> ACTIVITY:
Reproduce precisely the lines of the listing below, starting with the line that contains "e confronto di" and stopping after the line that contains "uso continuativo dell'applicazione."; include nothing else.
═══ DATASET RECORDS ═══
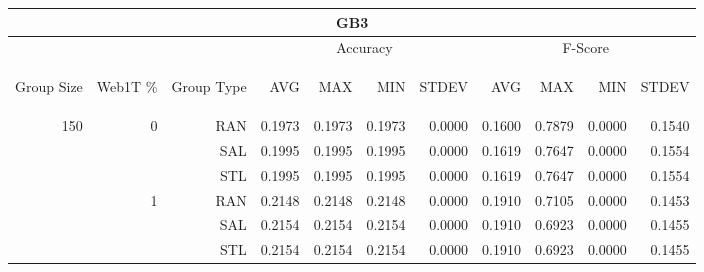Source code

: \begin{center}
\begin{table}[htbp]
\begin{tabular}{ | r | r | r | r | r | r | r | r | r | r | r |}
\hline
\multicolumn{11}{|c|}{GB3}\\
\hline
 & & & \multicolumn{4}{|c|}{Accuracy} & \multicolumn{4}{|c|}{F-Score}\\ \cline{4-11}
\begin{sideways}Group Size\end{sideways} & \begin{sideways}Web1T \%\end{sideways} & \begin{sideways}Group Type\end{sideways} & \begin{sideways}AVG\end{sideways} & \begin{sideways}MAX\end{sideways} & \begin{sideways}MIN\end{sideways} & \begin{sideways}STDEV\end{sideways} & \begin{sideways}AVG\end{sideways} & \begin{sideways}MAX\end{sideways} & \begin{sideways}MIN\end{sideways} & \begin{sideways}STDEV\end{sideways}\\
\hline
\multirow{18}{*}{150}
 & \multirow{3}{*}{0} & RAN & 0.1973 & 0.1973 & 0.1973 & 0.0000 & 0.1600 & 0.7879 & 0.0000 & 0.1540\\ \cline{3-11}
 &   & SAL & 0.1995 & 0.1995 & 0.1995 & 0.0000 & 0.1619 & 0.7647 & 0.0000 & 0.1554\\ \cline{3-11}
 &   & STL & 0.1995 & 0.1995 & 0.1995 & 0.0000 & 0.1619 & 0.7647 & 0.0000 & 0.1554\\ \cline{2-11}
 & \multirow{3}{*}{1} & RAN & 0.2148 & 0.2148 & 0.2148 & 0.0000 & 0.1910 & 0.7105 & 0.0000 & 0.1453\\ \cline{3-11}
 &   & SAL & 0.2154 & 0.2154 & 0.2154 & 0.0000 & 0.1910 & 0.6923 & 0.0000 & 0.1455\\ \cline{3-11}
 &   & STL & 0.2154 & 0.2154 & 0.2154 & 0.0000 & 0.1910 & 0.6923 & 0.0000 & 0.1455\\ \cline{2-11}

\end{tabular}
\end{table}
\end{center}
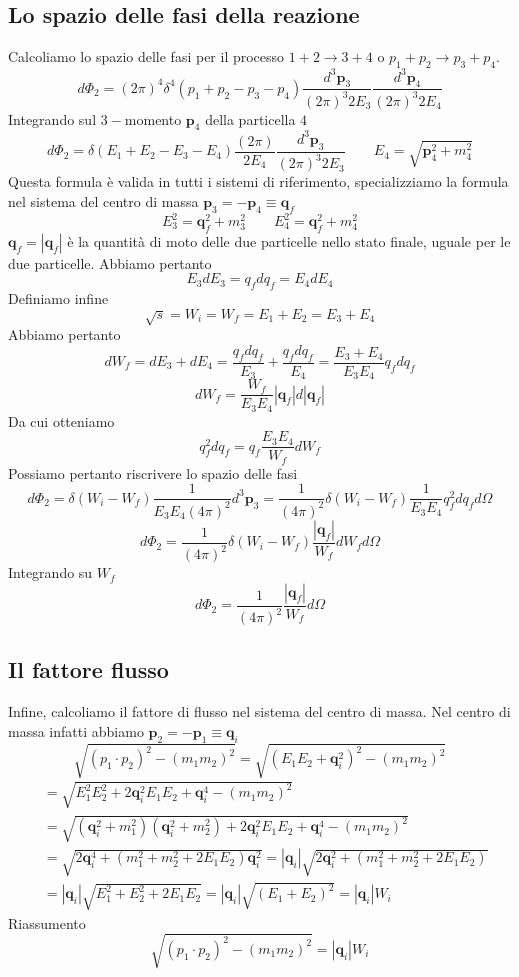 \subsection{Lo spazio delle fasi della reazione}
Calcoliamo lo spazio delle fasi per il processo $1+2\to 3+4$ o $p_1+p_2\to p_3+p_4$.
$$
d\Phi_2 = (2\pi)^4 \delta^4(p_1 + p_2 - p_3 - p_4) \frac{d^3\mathbf{p}_3}{(2\pi)^3 2E_3} \frac{d^3\mathbf{p}_4}{(2\pi)^3 2E_4}
$$
Integrando sul $3-$momento $\mathbf{p}_4$ della particella $4$
$$
d\Phi_2 = \delta(E_1 + E_2 - E_3 - E_4) \frac{(2\pi)}{2E_4} \frac{d^3\mathbf{p}_3}{(2\pi)^3 2E_3} \qquad E_4 = \sqrt{\mathbf{p}_4^2 + m_4^2}
$$
Questa formula è valida in tutti i sistemi di riferimento, specializziamo la formula nel sistema del centro di massa $\mathbf{p}_3=-\mathbf{p}_4\equiv \mathbf{q}_f$
$$
E_3^2 = \mathbf{q}_f^2 + m_3^2 \qquad E_4^2 = \mathbf{q}_f^2 + m_4^2
$$
$\mathbf{q}_f=|\mathbf{q}_f|$ è la quantità di moto delle due particelle nello stato finale, uguale per le due particelle. Abbiamo pertanto
$$
E_3 dE_3 = q_f dq_f = E_4 dE_4
$$
Definiamo infine
$$
\sqrt{s} = W_i = W_f = E_1 + E_2 = E_3 + E_4
$$
Abbiamo pertanto
$$
dW_f = dE_3 + dE_4 = \frac{q_f dq_f}{E_3} + \frac{q_f dq_f}{E_4} = \frac{E_3 + E_4}{E_3 E_4} q_f dq_f
$$
$$
dW_f = \frac{W_f}{E_3 E_4} |\mathbf{q}_f| d|\mathbf{q}_f|
$$
Da cui otteniamo
$$
q_f^2 dq_f = q_f \frac{E_3 E_4}{W_f} dW_f
$$
Possiamo pertanto riscrivere lo spazio delle fasi
$$
d\Phi_2 = \delta(W_i - W_f) \frac{1}{E_3 E_4 (4\pi)^2} d^3\mathbf{p}_3 = \frac{1}{(4\pi)^2} \delta(W_i - W_f) \frac{1}{E_3 E_4} q_f^2 dq_f d\Omega
$$
$$
d\Phi_2 = \frac{1}{(4\pi)^2} \delta(W_i - W_f) \frac{|\mathbf{q}_f|}{W_f} dW_f d\Omega
$$
Integrando su $W_f$
$$
d\Phi_2 = \frac{1}{(4\pi)^2} \frac{|\mathbf{q}_f|}{W_f} d\Omega
$$
\subsection{Il fattore flusso}
Infine, calcoliamo il fattore di flusso nel sistema del centro di massa. Nel centro di massa infatti abbiamo $\mathbf{p}_2=-\mathbf{p}_1\equiv\mathbf{q}_i$
$$
\sqrt{(p_1 \cdot p_2)^2 - (m_1 m_2)^2} = \sqrt{(E_1 E_2 + \mathbf{q}_i^2)^2 - (m_1 m_2)^2}
$$
\begin{align*}
    &= \sqrt{E_1^2 E_2^2 + 2\mathbf{q}_i^2 E_1 E_2 + \mathbf{q}_i^4 - (m_1 m_2)^2}\\
    &= \sqrt{(\mathbf{q}_i^2 + m_1^2)(\mathbf{q}_i^2 + m_2^2) + 2\mathbf{q}_i^2 E_1 E_2 + \mathbf{q}_i^4 - (m_1 m_2)^2} \\
    &= \sqrt{2\mathbf{q}_i^4 + (m_1^2 + m_2^2 + 2E_1 E_2)\mathbf{q}_i^2} = |\mathbf{q}_i| \sqrt{2\mathbf{q}_i^2 + (m_1^2 + m_2^2 + 2E_1 E_2)} \\
    &= |\mathbf{q}_i| \sqrt{E_1^2 + E_2^2 + 2E_1 E_2} = |\mathbf{q}_i| \sqrt{(E_1 + E_2)^2} = |\mathbf{q}_i| W_i
\end{align*}
Riassumento
$$
\sqrt{(p_1 \cdot p_2)^2 - (m_1 m_2)^2} = |\mathbf{q}_i| W_i
$$
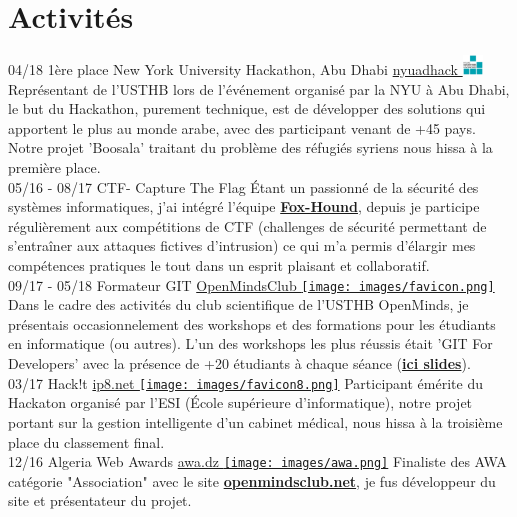 \documentclass[]{friggeri-cv}
\begin{document}
\section{Activités}
\begin{entrylist}
  \entry
    {04/18}
    {1ère place New York University Hackathon, Abu Dhabi}
    {\href{http://sites.nyuad.nyu.edu/hackathon/}{nyuadhack \includegraphics[width=15pt]{images/nyuad.png}}}
    {Représentant de l'USTHB lors de l’événement organisé par la NYU à Abu Dhabi, le but du Hackathon, purement technique, est de développer des solutions qui apportent le plus au monde arabe, avec des participant venant de +45 pays. Notre projet 'Boosala' traitant du problème des réfugiés syriens nous hissa à la première place.\\}
  \entry
    {05/16 - 08/17}
    {CTF- Capture The Flag}
    {}
    {Étant un passionné de la sécurité des systèmes informatiques, j'ai intégré l'équipe \href{https://web.facebook.com/F0xHo2Nd/}{\textbf{Fox-Hound}}, depuis je participe régulièrement aux compétitions de CTF (challenges de sécurité permettant de s’entraîner aux attaques fictives d’intrusion) ce qui m'a permis d'élargir mes compétences pratiques le tout dans un esprit plaisant et collaboratif.\\}
  \entry
    {09/17 - 05/18}
    {Formateur GIT}
    {\href{http://www.openmindsclub.net}{OpenMindsClub \texttt{[image: images/favicon.png]}}}
    {Dans le cadre des activités du club scientifique de l'USTHB OpenMinds, je présentais occasionnelement des workshops et des formations pour les étudiants en informatique (ou autres). L'un des workshops les plus réussis était 'GIT For Developers' avec la présence de +20 étudiants à chaque séance (\href{https://docs.google.com/presentation/d/1EpSSNWrd8AF35Cn7sH5rNGCtWxRJZ9qw9re5kcDOY0o/edit?usp=sharing}{\textbf{ici slides}}).\\}
  \entry
    {03/17}
    {Hack!t}
    {\href{https://www.openmindsclub.net/}{ip8.net \texttt{[image: images/favicon8.png]}}}
    {Participant émérite du Hackaton organisé par l'ESI (École supérieure d'informatique), notre projet portant sur la gestion intelligente d'un cabinet médical, nous hissa à la troisième place du classement final.\\}
  \entry
    {12/16}
    {Algeria Web Awards}
    {\href{https://vote.awa.dz/detail/770/}{awa.dz \texttt{[image: images/awa.png]}}}
    {Finaliste des AWA catégorie "Association" avec le site \href{http://www.openmindsclub.net/}{\textbf{openmindsclub.net}}, je fus développeur du site et présentateur du projet.\\
}
\end{entrylist}
\end{document}
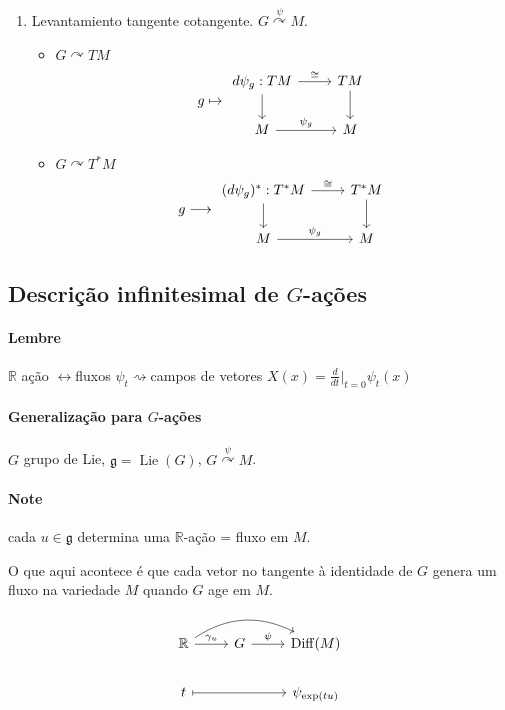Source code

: \begin{example}
\begin{enumerate}
\begin{itemize}
		\end{itemize}
		\item Levantamiento tangente cotangente. $G\overset{\psi}{\curvearrowright }M$.
			\begin{itemize}
			\item $G\curvearrowright TM$
				\[g\mapsto \begin{tikzcd}d\psi_g:TM\arrow[r,"\cong "]\arrow[d]& TM\arrow[d]\\ M \arrow[r,"\psi_g"]&M\end{tikzcd}\]

			\item $G\curvearrowright T^*M$
				\[g \longrightarrow \begin{tikzcd}(d\psi_g)^* :T^* M\arrow[r,"\cong "]\arrow[d]& T^* M\arrow[d]\\ M\arrow[r,"\psi_g"]&M\end{tikzcd}\]
			\end{itemize}

	\end{enumerate}
\subsection{Descrição infinitesimal de $G$-ações}

\paragraph{Lembre} $\mathbb{R}$ ação  $\longleftrightarrow $fluxos $\psi_t\rightsquigarrow $campos de vetores $X(x)=\frac{d}{dt}\Big|_{t=0}\psi_t(x)$

\paragraph{Generalização para $G$-ações} $G$ grupo de Lie, $\mathfrak{g} =\operatorname{Lie}(G)$, $G\overset{\psi}{\curvearrowright }M$.

\paragraph{Note}  cada $u\in\mathfrak{g}$ determina uma $\mathbb{R}$-ação = fluxo em $M$.

O que aqui acontece é que cada vetor no tangente à identidade de $G$ genera um fluxo na variedade $M$ quando $G$ age em $M$.

\[\begin{tikzcd}
	\mathbb{R}\arrow[r,"\gamma_u"]\arrow[rr, bend left]& G\arrow[r,"\psi"]&\operatorname{Diff}(M) \\
	t \arrow[rr,maps to]&&\psi_{\operatorname{exp}(tu)}
\end{tikzcd}\]


\end{example}
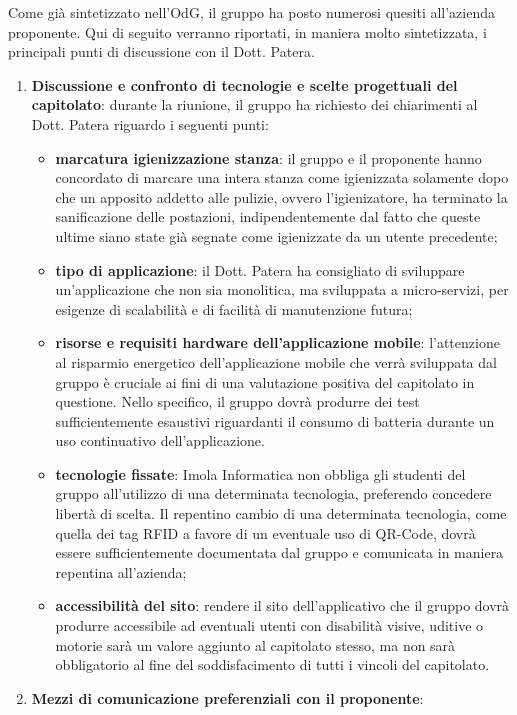 Come già sintetizzato nell'OdG, il gruppo \Gruppo{} ha posto numerosi quesiti all'azienda proponente. Qui di seguito verranno riportati, in maniera molto sintetizzata, i principali punti di discussione con il Dott. Patera.
\begin{enumerate}
	\item \textbf{Discussione e confronto di tecnologie e scelte progettuali del capitolato}: durante la riunione, il gruppo ha richiesto dei chiarimenti al Dott. Patera riguardo i seguenti punti:
	\begin{itemize}
		\item \textbf{marcatura igienizzazione stanza}: il gruppo e il proponente hanno concordato di marcare una intera stanza come igienizzata solamente dopo che un apposito addetto alle pulizie, ovvero l'igienizatore, ha terminato la sanificazione delle postazioni, indipendentemente dal fatto che queste ultime siano state già segnate come igienizzate da un utente precedente;
		\item \textbf{tipo di applicazione}: il Dott. Patera ha consigliato di sviluppare un'applicazione che non sia monolitica, ma sviluppata a micro-servizi, per esigenze di scalabilità e di facilità di manutenzione futura;
		\item \textbf{risorse e requisiti hardware dell'applicazione mobile}: l'attenzione al risparmio energetico dell'applicazione mobile che verrà sviluppata dal gruppo \Gruppo{} è cruciale ai fini di una valutazione positiva del capitolato in questione. Nello specifico, il gruppo dovrà produrre dei test sufficientemente esaustivi riguardanti il consumo di batteria durante un uso continuativo dell'applicazione.
		\item \textbf{tecnologie fissate}: Imola Informatica non obbliga gli studenti del gruppo \Gruppo{} all'utilizzo di una determinata tecnologia, preferendo concedere libertà di scelta. Il repentino cambio di una determinata tecnologia, come quella dei tag RFID a favore di un eventuale uso di QR-Code, dovrà essere sufficientemente documentata dal gruppo e comunicata in maniera repentina all'azienda;
		\item \textbf{accessibilità del sito}: rendere il sito dell'applicativo che il gruppo \Gruppo{} dovrà produrre accessibile ad eventuali utenti con disabilità visive, uditive o motorie sarà un valore aggiunto al capitolato stesso, ma non sarà obbligatorio al fine del soddisfacimento di tutti i vincoli del capitolato.
	\end{itemize}
	\item \textbf{Mezzi di comunicazione preferenziali con il proponente}:

\end{enumerate}
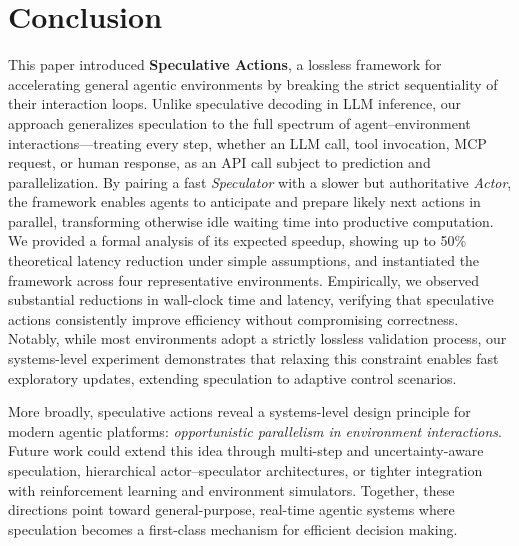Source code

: \section{Conclusion}
\label{sec:conclusion}
This paper introduced \textbf{Speculative Actions}, a lossless framework for accelerating general agentic environments by breaking the strict sequentiality of their interaction loops. Unlike speculative decoding in LLM inference, our approach generalizes speculation to the full spectrum of agent–environment interactions—treating every step, whether an LLM call, tool invocation, MCP request, or human response, as an API call subject to prediction and parallelization. By pairing a fast \emph{Speculator} with a slower but authoritative \emph{Actor}, the framework enables agents to anticipate and prepare likely next actions in parallel, transforming otherwise idle waiting time into productive computation. We provided a formal analysis of its expected speedup, showing up to 50\% theoretical latency reduction under simple assumptions, and instantiated the framework across four representative environments. Empirically, we observed substantial reductions in wall-clock time and latency, verifying that speculative actions consistently improve efficiency without compromising correctness. Notably, while most environments adopt a strictly lossless validation process, our systems-level experiment demonstrates that relaxing this constraint enables fast exploratory updates, extending speculation to adaptive control scenarios.

More broadly, speculative actions reveal a systems-level design principle for modern agentic platforms: \emph{opportunistic parallelism in environment interactions}. Future work could extend this idea through multi-step and uncertainty-aware speculation, hierarchical actor–speculator architectures, or tighter integration with reinforcement learning and environment simulators. Together, these directions point toward general-purpose, real-time agentic systems where speculation becomes a first-class mechanism for efficient decision making.
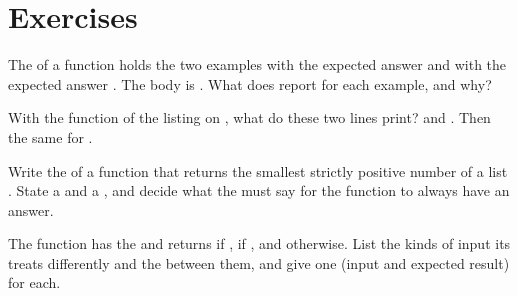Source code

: \section{Exercises}\label{sec:g10:specifications-and-tests:exercises}

\begin{exercise}[$\star$]\label{exo:g10:specifications-and-tests:1}
The  of a function  holds the two examples  with the expected answer
 and  with the expected answer . The body is . What does
 report for each example, and why?
\end{exercise}

\begin{exercise}[$\star$]\label{exo:g10:specifications-and-tests:2}
With the function  of the listing on , what do these two lines print?
 and . Then the same for
.
\end{exercise}

\begin{exercise}[$\star$]\label{exo:g10:specifications-and-tests:3}
Write the  of a function  that returns the smallest strictly positive number of
a list . State a  and a , and decide what the  must say for the
function to always have an answer.
\end{exercise}

\begin{exercise}[$\star$]\label{exo:g10:specifications-and-tests:4}
The function  has the   and returns  if
,  if , and  otherwise. List the kinds of input its  treats
differently and the  between them, and give one  (input and expected result) for each.
\end{exercise}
═══
> YOUR RESPONSE:
	\item \textbf{Discussione e confronto di tecnologie e scelte progettuali del capitolato}: durante la riunione, il gruppo ha richiesto dei chiarimenti al Dott. Patera riguardo i seguenti punti:
	\begin{itemize}
		\item \textbf{marcatura igienizzazione stanza}: il gruppo e il proponente hanno concordato di marcare una intera stanza come igienizzata solamente dopo che un apposito addetto alle pulizie, ovvero l'igienizatore, ha terminato la sanificazione delle postazioni, indipendentemente dal fatto che queste ultime siano state già segnate come igienizzate da un utente precedente;
		\item \textbf{tipo di applicazione}: il Dott. Patera ha consigliato di sviluppare un'applicazione che non sia monolitica, ma sviluppata a micro-servizi, per esigenze di scalabilità e di facilità di manutenzione futura;
		\item \textbf{risorse e requisiti hardware dell'applicazione mobile}: l'attenzione al risparmio energetico dell'applicazione mobile che verrà sviluppata dal gruppo \Gruppo{} è cruciale ai fini di una valutazione positiva del capitolato in questione. Nello specifico, il gruppo dovrà produrre dei test sufficientemente esaustivi riguardanti il consumo di batteria durante un uso continuativo dell'applicazione.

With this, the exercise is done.